DATA UNDER STUDY >>

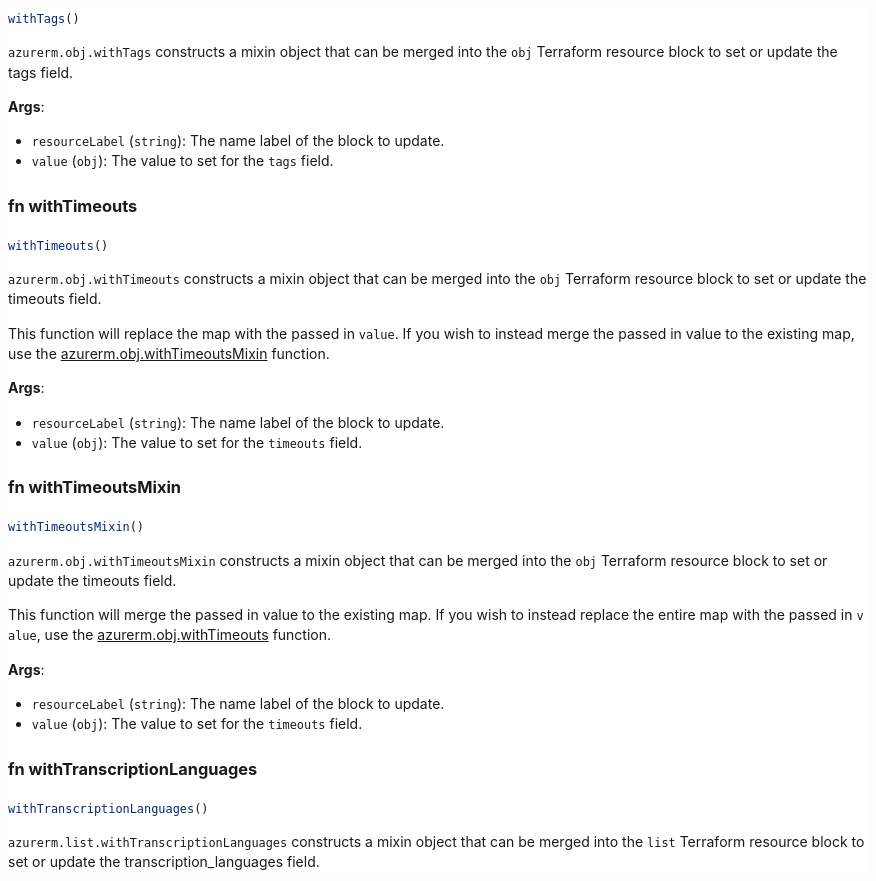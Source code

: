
 ```ts
withTags()
```

`azurerm.obj.withTags` constructs a mixin object that can be merged into the `obj`
Terraform resource block to set or update the tags field.



**Args**:
  - `resourceLabel` (`string`): The name label of the block to update.
  - `value` (`obj`): The value to set for the `tags` field.


### fn withTimeouts

```ts
withTimeouts()
```

`azurerm.obj.withTimeouts` constructs a mixin object that can be merged into the `obj`
Terraform resource block to set or update the timeouts field.

This function will replace the map with the passed in `value`. If you wish to instead merge the
passed in value to the existing map, use the [azurerm.obj.withTimeoutsMixin](TODO) function.

**Args**:
  - `resourceLabel` (`string`): The name label of the block to update.
  - `value` (`obj`): The value to set for the `timeouts` field.


### fn withTimeoutsMixin

```ts
withTimeoutsMixin()
```

`azurerm.obj.withTimeoutsMixin` constructs a mixin object that can be merged into the `obj`
Terraform resource block to set or update the timeouts field.

This function will merge the passed in value to the existing map. If you wish
to instead replace the entire map with the passed in `value`, use the [azurerm.obj.withTimeouts](TODO)
function.


**Args**:
  - `resourceLabel` (`string`): The name label of the block to update.
  - `value` (`obj`): The value to set for the `timeouts` field.


### fn withTranscriptionLanguages

```ts
withTranscriptionLanguages()
```

`azurerm.list.withTranscriptionLanguages` constructs a mixin object that can be merged into the `list`
Terraform resource block to set or update the transcription_languages field.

WORK ITEM >> Which lines of the data include "merged"? Copy each of them.

RESPONSE FOR THIS EXERCISE >>
`azurerm.obj.withTags` constructs a mixin object that can be merged into the `obj`
`azurerm.obj.withTimeouts` constructs a mixin object that can be merged into the `obj`
`azurerm.obj.withTimeoutsMixin` constructs a mixin object that can be merged into the `obj`
`azurerm.list.withTranscriptionLanguages` constructs a mixin object that can be merged into the `list`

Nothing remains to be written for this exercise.